I have done some performance testing with TPCH to see the impact on
the different query plan, I could see there are a lot of plan changes
across various queries but out of those, there are few queries where
these patches gave noticeable gain query13 and query17 (I have
attached the plan for these 2 queries).

Test details:
----------------
TPCH scale factor 50 (database size 112GB)
work_mem 20GB, shared buffers: 20GB max_parallel_workers_per_gather=4

Machine information:
Architecture: x86_64
CPU(s): 56
Thread(s) per core: 2
Core(s) per socket: 14
Socket(s): 2
NUMA node(s): 2
Model name: Intel(R) Xeon(R) CPU E5-2695 v3 @ 2.30GHz

Observation:
In the TPCH test, I have noticed that the major gain we are getting in
this patch is because we are able to use the parallelism where we were
not able to use due to the limitation of the parallel aggregate.
Basically, for computing final aggregated results we need to break the
parallelism because the worker is only performing the partial
aggregate and after that, we had to gather all the partially
aggregated results and do the finalize aggregate. Now, with this
patch, since we are batching the results we are able to compute the
final aggregate within the workers itself and that enables us to get
the parallelism in more cases.

Example:
If we observe the output of plan 13(13.explain_head.out), the subquery
is performing the aggregate and the outer query is doing the grouping
on the aggregated value of the subquery, due to this we are not
selecting the parallelism in the head because in the inner aggregation
the number of groups is huge and if we select the parallelism we need
to transfer a lot of tuple through the tuple queue and we will also
have to serialize/deserialize those many transition values. And the
outer query needs the final aggregated results from the inner query so
we can not select the parallelism. Now with the batch
aggregate(13.explain_patch.out), we are able to compute the finalize
aggregation within the workers itself and that enabled us to continue
the parallelism till the top node. The execution time for this query
is now reduced to 57sec from 238sec which is 4X faster.
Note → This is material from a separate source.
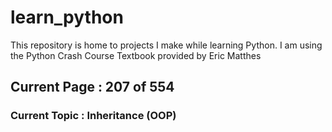# learn_python

This repository is home to projects I make while learning Python. I am using the Python Crash Course Textbook provided by Eric Matthes

## Current Page : 207 of 554

### Current Topic : Inheritance (OOP)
I will perform some more tests with different scale factors and
analyze the behavior of this.

--
Regards,
Dilip Kumar
EnterpriseDB: http://www.enterprisedb.com

#15

Dilip Kumar

dilipbalaut@gmail.com

over 5 years ago

In reply to: Dilip Kumar (#14)

Re: Re: parallel distinct union and aggregate support patch

On Tue, Nov 3, 2020 at 6:06 PM Dilip Kumar <dilipbalaut@gmail.com> wrote:

On Thu, Oct 29, 2020 at 12:53 PM bucoo@sohu.com <bucoo@sohu.com> wrote:

1) It's better to always include the whole patch series - including the
parts that have not changed. Otherwise people have to scavenge the
thread and search for all the pieces, which may be a source of issues.
Also, it confuses the patch tester [1] which tries to apply patches from
a single message, so it will fail for this one.

Pathes 3 and 4 do not rely on 1 and 2 in code.
But, it will fail when you apply the apatches 3 and 4 directly, because
they are written after 1 and 2.
I can generate a new single patch if you need.

2) I suggest you try to describe the goal of these patches, using some
example queries, explain output etc. Right now the reviewers have to
reverse engineer the patches and deduce what the intention was, which
may be causing unnecessary confusion etc. If this was my patch, I'd try
to create a couple examples (CREATE TABLE + SELECT + EXPLAIN) showing
how the patch changes the query plan, showing speedup etc.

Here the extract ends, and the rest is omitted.